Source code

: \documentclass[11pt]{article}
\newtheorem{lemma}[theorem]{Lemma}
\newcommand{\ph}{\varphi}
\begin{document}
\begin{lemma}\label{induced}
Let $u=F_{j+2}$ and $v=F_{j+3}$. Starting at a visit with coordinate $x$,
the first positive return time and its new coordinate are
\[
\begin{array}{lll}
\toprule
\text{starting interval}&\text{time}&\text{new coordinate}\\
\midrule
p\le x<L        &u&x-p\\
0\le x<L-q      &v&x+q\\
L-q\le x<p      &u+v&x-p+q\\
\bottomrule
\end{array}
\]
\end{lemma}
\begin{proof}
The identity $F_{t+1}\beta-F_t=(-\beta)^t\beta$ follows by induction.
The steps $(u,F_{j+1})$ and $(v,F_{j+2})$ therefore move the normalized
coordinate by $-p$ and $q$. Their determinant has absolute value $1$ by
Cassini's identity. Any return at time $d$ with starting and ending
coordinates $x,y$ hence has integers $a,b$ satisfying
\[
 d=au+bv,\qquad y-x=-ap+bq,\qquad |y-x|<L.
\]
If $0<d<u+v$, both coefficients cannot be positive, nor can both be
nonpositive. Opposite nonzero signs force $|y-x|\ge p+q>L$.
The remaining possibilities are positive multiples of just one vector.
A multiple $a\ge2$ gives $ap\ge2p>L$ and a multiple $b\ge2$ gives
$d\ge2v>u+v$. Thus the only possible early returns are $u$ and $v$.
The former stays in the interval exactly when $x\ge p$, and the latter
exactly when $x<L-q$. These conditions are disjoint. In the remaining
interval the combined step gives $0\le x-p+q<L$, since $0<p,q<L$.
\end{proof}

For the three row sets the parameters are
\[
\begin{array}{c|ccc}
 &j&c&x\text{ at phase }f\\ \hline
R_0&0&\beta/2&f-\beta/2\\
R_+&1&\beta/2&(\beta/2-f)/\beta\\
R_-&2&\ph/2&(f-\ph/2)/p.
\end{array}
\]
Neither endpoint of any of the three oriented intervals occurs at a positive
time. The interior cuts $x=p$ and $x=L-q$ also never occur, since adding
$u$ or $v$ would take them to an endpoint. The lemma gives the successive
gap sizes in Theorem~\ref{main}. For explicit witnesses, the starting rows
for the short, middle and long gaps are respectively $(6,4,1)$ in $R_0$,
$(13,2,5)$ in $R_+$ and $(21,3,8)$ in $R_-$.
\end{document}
========
WORK REQUIRED:
Where the word "begin" occurs in a line of the entries above, count that line, and reply with the total only.

PROBLEM SOLUTION:
5